Within just three short months she made her way through the west, up through the middle of the country, and into Illinois. By this time, she was a national celebrity and very well-known for her infamous $10,000 wager to travel across the nation alone. She had taken to writing to towns a few days ahead of her visit so they could prepare for her arrival. She was often greeted by a welcoming party and provided free lodging.
By mid-February 1912, Claire made it to Danville and planned to visit Champaign County to visit her friends, the Yeazel family, in St. Joseph. She also likely wanted to get to Champaign-Urbana to greet fans and accept any gracious gifts city folk may have to offer her. During her trip from Danville to St. Joseph, Claire was caught in a big snowstorm and was lost with many news publications presuming the worst. She was eventually found safely sleeping in a barn outside of St.

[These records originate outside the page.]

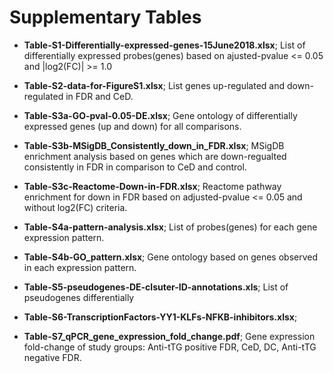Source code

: # Supplementary Tables

- **Table-S1-Differentially-expressed-genes-15June2018.xlsx**;
  List of differentially expressed probes(genes) based on ajusted-pvalue <= 0.05 and |log2(FC)| >= 1.0
  
  
- **Table-S2-data-for-FigureS1.xlsx**;
  List genes up-regulated and down-regulated in FDR and CeD.
  
  
- **Table-S3a-GO-pval-0.05-DE.xlsx**;
  Gene ontology of differentially expressed genes (up and down)  for all comparisons.


- **Table-S3b-MSigDB_Consistently_down_in_FDR.xlsx**;
  MSigDB enrichment analysis based on genes which are down-regualted consistently in FDR in comparison to CeD and control.
  
   
- **Table-S3c-Reactome-Down-in-FDR.xlsx**;
  Reactome pathway enrichment for down in FDR based on adjusted-pvalue <= 0.05 and without log2(FC) criteria.   


- **Table-S4a-pattern-analysis.xlsx**;
  List of probes(genes) for each gene expression pattern.


- **Table-S4b-GO_pattern.xlsx**;
  Gene ontology based on genes observed in each expression pattern. 


- **Table-S5-pseudogenes-DE-clsuter-ID-annotations.xls**;
  List of pseudogenes differentially


- **Table-S6-TranscriptionFactors-YY1-KLFs-NFKB-inhibitors.xlsx**;


- **Table-S7_qPCR_gene_expression_fold_change.pdf**;
Gene expression fold-change of study groups: Anti-tTG positive FDR, CeD, DC, Anti-tTG negative FDR.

Joseph and then stayed in a local hotel until the storm cleared, but her harrowing couple of days were national news.
After leaving Champaign County in February 1912, she continued her journey east and made it to Buffalo, New York in April. There she was greeted by a large crowd and former President Teddy Roosevelt.
Photograph of Alberta Claire and Teddy Roosevelt by the American Press Association.
After Claire won the wager, she stuck around the east coast to travel and see the area. In 1913, she was back in the Midwest and made her way to Champaign County again. As usual, Claire wrote ahead so the local papers could publish her visit. According to Claire from the May 26, 1913 issue of the Champaign Daily News:
“This time I am headed west, going to Los Angeles, Cal., astride my cow pony ‘Bud’. I’ll arrive in your city of Champaign Tuesday to stay overnight. I completed my cross-country ride on April 6, 1912. It was during that ride I came through your city before and got caught in St. Joseph in that terrible blizzard of February 1912. The kindness of the people will always be a pleasant memory to me and a still brighter one is the friendly greetings which they give me now that we meet again.”
On a personal note, this is my last blog post for the CCHA. It has been an extraordinary pleasure working for the archives and I truly hope I was able to bring some fun and interesting history into your home and hearts through this blog. Like Alberta Claire, the kindness of the people from Champaign County will always be a pleasant memory to me. Champaign County has a rich and fascinating history and it was an absolute honor for me to tell you a little more about our past over the past few years. If you see my name in a museum or archives somewhere in the future please stop, say hello, and tell me how things are going in Champaign County. Cheers.